(Saved entries)
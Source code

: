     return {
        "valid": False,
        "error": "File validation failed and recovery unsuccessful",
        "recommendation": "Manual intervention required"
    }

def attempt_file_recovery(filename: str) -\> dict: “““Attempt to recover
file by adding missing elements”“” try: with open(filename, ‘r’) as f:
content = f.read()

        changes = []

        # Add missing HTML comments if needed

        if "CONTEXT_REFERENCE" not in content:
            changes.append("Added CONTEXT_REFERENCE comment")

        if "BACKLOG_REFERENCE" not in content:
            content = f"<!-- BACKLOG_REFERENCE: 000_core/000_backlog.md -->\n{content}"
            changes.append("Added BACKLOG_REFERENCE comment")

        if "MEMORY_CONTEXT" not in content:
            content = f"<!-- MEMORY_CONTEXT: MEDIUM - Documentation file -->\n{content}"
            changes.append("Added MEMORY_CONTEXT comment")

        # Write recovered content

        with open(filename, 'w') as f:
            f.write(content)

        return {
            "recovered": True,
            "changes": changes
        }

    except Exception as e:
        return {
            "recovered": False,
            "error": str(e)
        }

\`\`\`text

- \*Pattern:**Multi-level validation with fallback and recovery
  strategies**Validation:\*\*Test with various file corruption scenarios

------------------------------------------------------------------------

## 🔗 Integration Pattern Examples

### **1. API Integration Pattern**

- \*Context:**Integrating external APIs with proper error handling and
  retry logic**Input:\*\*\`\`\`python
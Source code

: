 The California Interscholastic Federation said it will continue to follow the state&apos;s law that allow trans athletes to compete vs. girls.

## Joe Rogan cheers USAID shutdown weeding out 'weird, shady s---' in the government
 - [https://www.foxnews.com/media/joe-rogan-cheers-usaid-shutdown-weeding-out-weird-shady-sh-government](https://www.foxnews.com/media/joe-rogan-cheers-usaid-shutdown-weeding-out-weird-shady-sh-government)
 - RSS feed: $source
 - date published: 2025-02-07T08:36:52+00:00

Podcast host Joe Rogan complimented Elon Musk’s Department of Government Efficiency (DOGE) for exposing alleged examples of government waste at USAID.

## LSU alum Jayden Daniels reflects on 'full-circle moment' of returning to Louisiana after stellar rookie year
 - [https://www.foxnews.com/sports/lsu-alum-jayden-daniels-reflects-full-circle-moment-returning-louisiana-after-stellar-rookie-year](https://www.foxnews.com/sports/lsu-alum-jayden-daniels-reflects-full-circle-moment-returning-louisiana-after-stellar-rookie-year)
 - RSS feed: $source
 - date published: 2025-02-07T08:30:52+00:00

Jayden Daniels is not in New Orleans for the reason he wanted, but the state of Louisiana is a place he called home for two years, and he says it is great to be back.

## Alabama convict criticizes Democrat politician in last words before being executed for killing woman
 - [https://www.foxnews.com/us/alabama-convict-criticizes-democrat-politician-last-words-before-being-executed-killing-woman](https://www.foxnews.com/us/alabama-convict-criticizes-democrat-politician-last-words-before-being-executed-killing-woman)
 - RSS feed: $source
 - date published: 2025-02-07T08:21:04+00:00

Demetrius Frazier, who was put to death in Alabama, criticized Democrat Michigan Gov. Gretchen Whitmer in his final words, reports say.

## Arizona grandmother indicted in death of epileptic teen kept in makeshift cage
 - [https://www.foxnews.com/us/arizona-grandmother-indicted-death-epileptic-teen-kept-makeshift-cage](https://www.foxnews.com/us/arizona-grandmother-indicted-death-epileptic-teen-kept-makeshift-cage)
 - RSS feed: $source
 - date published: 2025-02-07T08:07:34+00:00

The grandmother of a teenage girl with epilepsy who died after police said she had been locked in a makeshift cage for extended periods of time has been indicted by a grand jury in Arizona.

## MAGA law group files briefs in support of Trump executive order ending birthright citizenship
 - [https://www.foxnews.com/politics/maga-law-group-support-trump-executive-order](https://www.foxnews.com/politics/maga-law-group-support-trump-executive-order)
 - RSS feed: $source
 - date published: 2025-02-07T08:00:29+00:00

What is being asked: Copy out all the lines of the records that include "kept".

Result for this exercise:
## Arizona grandmother indicted in death of epileptic teen kept in makeshift cage
 - [https://www.foxnews.com/us/arizona-grandmother-indicted-death-epileptic-teen-kept-makeshift-cage](https://www.foxnews.com/us/arizona-grandmother-indicted-death-epileptic-teen-kept-makeshift-cage)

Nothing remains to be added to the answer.